3. Payment in Blood - A playwright is murdered in a mansion in Scotland. When Lynley, St. James and Havers arrive to investigate, they find that Lady Helen Clyde is among one of the guests. Entertaining, but long and Lynley makes an intimate acquaintance with a certain green-eyed monster.

4. Well-Schooled in Murder - Lynley and Havers are called on to investigate the murder of a child belonging to a British public school. This is a decent mystery, but the going gets plodding when the author starts to delve into Deborah and St. James' marital problems.

5. For the Sake of Elena - Lynley and Havers investigate the murder of a student at Cambridge. Academic secrets, deceptions and lies are brought to the fore in this well-written story.

6. Missing Joseph - The murder of an English vicar has Lynley and St. James investigating. This is one of the better, more traditional, mysteries in the series, if one is not distracted by Deborah's maudlin depression.
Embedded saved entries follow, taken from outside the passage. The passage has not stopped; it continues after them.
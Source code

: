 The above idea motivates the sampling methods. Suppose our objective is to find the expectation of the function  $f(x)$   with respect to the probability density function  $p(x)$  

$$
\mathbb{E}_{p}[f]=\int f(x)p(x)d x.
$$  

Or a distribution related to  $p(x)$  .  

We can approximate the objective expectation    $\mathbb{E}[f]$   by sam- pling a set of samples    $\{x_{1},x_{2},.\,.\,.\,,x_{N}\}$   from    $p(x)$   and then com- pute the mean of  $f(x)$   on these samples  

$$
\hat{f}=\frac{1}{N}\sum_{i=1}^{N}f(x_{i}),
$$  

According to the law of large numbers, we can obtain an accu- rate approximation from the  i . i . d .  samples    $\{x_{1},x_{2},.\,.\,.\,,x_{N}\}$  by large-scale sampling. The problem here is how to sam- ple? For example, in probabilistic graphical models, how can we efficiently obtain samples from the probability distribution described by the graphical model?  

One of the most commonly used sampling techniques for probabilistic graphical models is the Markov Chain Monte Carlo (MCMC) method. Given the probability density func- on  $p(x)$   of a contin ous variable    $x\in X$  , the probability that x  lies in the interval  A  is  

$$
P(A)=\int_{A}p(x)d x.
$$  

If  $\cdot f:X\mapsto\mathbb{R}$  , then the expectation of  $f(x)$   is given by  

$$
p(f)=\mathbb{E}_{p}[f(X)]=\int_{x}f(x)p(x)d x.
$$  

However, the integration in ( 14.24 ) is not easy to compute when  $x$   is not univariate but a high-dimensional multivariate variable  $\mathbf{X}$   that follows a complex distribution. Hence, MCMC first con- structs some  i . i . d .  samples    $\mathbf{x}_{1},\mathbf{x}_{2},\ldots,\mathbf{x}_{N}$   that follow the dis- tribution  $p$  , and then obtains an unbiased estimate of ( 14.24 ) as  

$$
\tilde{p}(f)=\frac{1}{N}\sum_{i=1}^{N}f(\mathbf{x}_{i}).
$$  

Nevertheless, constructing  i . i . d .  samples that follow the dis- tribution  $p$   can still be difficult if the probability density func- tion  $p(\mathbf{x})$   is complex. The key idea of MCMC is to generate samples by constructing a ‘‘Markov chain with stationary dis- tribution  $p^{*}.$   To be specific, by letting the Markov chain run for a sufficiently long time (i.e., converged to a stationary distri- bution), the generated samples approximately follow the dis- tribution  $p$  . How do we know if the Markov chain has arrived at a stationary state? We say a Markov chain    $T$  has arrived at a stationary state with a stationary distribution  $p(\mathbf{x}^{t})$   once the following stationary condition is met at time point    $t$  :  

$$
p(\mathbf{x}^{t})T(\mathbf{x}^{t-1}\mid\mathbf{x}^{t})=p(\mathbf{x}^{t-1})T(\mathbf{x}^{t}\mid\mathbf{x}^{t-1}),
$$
7. Playing for the Ashes - An interesting murder mystery involving Lynley and Havers investigating the death of an English cricketeer. The book is bogged down because George decides to use a first-person POV of an unsympathetic, uninteresting character. Too long.

8. In the Presence of the Enemy - The best mystery in the series, a politician's child is kidnapped and Scotland Yard is called in to investigate. We have all the principals involved in this sordid story of politics and the gritty world of London tabloids.

9. Deception on his Mind - Barb follows her neighbour Azhar and daughter Haddiyah to Essex, where a Pakistani immigrant is murdered and offers her help to the local police. Even though the solution to the crime is totally unbelievable and the characters have no resolution, I enjoyed this book the best and soon realised it was because the incestuous foursome were completely absent here and we get to know Barbara much better.

10. In Pursuit of the Proper Sinner - or as I like to call it The One In Which Lynley is Full Of Sh*t and Barbara comes Out Smelling of Roses. . The daughter of Lynley's former mentor is murdered in Derbyshire and Scotland Yard is asked to investigate. At the end of this one, Lynley adds a suit of armour to the load of emotional baggage he already carries, and seriously if I were him I would have turned Papaya-Slasher a long while ago. Long and contrived.

11. A Traitor to Memory - A mysterious hit-and-run and a murder 20 years old have the team of Lynley, Havers and Nkata on their toes. The weakest in the series, George uses the first-person trick and a dodgy timeline to (supposedly) add interest to a flimsy murder mystery. Long, Bleak and Boring. This Papaya had mush for brains at the end of this book.

12. A Place of Hiding - More Deb and St. James - I just cant take them anymore. Skipped it.

13. With No One as Witness - Lynley, Nkata and Havers investigate a serial killer in London. George proves she cannot write police procedurals and should stick to what she does best. Oh, and she proves that she actually hates her much-vaunted detective creation. At the end of this book, I imagine Lynley to have become like Voldie after he died but didnt die, forced to slither along in darkness, something far, far less than human .... Fans of the series, would do well to stop at the previous one.

14. Careless in Red - Reviewed here.

4 comments:

S said...

Hmmmm...

Not my kind...

I have started the James Hadley Chase Case "Mission to Venice" & it looks inetersting...

Though when my colleague heard am reading that he gave me a stare and said that's for teenagers...I gave him strange look n said, so what? I realised that I hadn't read him so am reading it now :)

Good luck for No 12 & 13 :D

S

Mama - Mia said...

girl!!

you really have the patience!! i would have long given up!!

someday i hope to have time and money to read all the books you talk about!!!

cheers!

abha

couchpapaya said...

s - hehe thanks! i've never read chase either. let me know if it's good, will keep in mind when i next look for someone new to read ....

abha - i think i'm an optimist, i keep getting the next one hoping tht it'll get better :(

/p

Anonymous said...

I think you are giving a really good extract of her novels. I have read them all and like you I enjoyed the first the most mainly because of the working relationship between Barbara and Lynley. Can't stop reading her even if I feel she hasn't much more to say.